• [Extracted records]:
-- Opening Marker --

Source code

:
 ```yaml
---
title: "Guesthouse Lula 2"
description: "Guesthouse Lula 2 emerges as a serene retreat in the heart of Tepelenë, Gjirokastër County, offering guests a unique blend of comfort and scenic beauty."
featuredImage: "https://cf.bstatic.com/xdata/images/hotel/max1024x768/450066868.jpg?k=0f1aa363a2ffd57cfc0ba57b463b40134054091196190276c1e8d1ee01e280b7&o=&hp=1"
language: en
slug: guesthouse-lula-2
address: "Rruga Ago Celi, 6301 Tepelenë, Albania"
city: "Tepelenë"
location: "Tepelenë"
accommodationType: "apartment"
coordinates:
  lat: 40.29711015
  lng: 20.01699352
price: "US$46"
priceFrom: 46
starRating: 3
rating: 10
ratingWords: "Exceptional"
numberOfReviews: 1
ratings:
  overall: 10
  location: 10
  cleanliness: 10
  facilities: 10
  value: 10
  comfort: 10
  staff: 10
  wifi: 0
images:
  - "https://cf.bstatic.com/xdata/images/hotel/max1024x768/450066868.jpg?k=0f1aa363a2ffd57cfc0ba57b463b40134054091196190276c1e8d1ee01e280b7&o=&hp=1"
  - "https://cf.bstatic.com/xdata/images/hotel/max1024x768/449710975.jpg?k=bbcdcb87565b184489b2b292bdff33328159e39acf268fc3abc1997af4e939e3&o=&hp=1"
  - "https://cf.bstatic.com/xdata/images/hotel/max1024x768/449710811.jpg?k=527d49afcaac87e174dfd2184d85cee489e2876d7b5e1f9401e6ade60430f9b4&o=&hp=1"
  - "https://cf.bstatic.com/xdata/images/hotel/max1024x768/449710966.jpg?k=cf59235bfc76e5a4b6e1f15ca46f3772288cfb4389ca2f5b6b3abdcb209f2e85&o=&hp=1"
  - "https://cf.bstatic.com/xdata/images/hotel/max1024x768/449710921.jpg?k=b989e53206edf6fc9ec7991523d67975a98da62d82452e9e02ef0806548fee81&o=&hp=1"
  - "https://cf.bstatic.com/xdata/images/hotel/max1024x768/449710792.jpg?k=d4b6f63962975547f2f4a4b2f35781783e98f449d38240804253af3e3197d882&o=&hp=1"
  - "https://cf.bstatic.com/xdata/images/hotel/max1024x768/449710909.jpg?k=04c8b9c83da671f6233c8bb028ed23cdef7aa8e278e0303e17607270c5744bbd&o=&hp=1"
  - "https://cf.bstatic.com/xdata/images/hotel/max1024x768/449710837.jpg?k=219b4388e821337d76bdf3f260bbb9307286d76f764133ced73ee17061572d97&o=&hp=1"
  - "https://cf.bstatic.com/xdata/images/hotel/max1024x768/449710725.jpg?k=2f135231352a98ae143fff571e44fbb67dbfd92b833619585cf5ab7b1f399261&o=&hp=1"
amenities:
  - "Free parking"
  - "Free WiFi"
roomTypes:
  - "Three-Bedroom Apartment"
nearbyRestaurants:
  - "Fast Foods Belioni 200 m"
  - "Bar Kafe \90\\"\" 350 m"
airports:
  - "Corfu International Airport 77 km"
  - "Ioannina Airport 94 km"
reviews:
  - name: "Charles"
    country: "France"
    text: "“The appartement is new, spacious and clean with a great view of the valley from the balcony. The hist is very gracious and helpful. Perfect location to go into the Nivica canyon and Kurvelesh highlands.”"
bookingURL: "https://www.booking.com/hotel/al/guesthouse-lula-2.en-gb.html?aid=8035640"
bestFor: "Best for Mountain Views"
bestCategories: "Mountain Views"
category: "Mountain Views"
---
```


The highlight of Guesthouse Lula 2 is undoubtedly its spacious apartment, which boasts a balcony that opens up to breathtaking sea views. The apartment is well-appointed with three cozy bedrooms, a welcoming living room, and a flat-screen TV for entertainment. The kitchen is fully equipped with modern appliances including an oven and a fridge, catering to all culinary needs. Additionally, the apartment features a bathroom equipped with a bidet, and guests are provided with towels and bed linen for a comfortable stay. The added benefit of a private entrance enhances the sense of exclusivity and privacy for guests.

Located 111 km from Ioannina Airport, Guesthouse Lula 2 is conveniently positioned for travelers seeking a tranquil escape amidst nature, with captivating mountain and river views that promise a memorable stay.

-- Closing Marker --

• [Work instruction]: When a line above contains the string "Tepelenë", copy that line.

• [The completed task]:
description: "Guesthouse Lula 2 emerges as a serene retreat in the heart of Tepelenë, Gjirokastër County, offering guests a unique blend of comfort and scenic beauty."
address: "Rruga Ago Celi, 6301 Tepelenë, Albania"
city: "Tepelenë"
location: "Tepelenë"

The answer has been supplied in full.